■ What you should do ■
All lines from the one with "注意BST的定义，不是所有的二叉树都是二叉搜索树。" to the end of the material, both included, are to be written out exactly and without anything else.

■ The data ■

== Segment start ==

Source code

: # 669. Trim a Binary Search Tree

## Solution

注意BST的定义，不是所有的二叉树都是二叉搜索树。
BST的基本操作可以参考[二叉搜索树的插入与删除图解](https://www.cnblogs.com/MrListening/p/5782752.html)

== Segment end ==

■ Answer box ■
注意BST的定义，不是所有的二叉树都是二叉搜索树。
BST的基本操作可以参考[二叉搜索树的插入与删除图解](https://www.cnblogs.com/MrListening/p/5782752.html)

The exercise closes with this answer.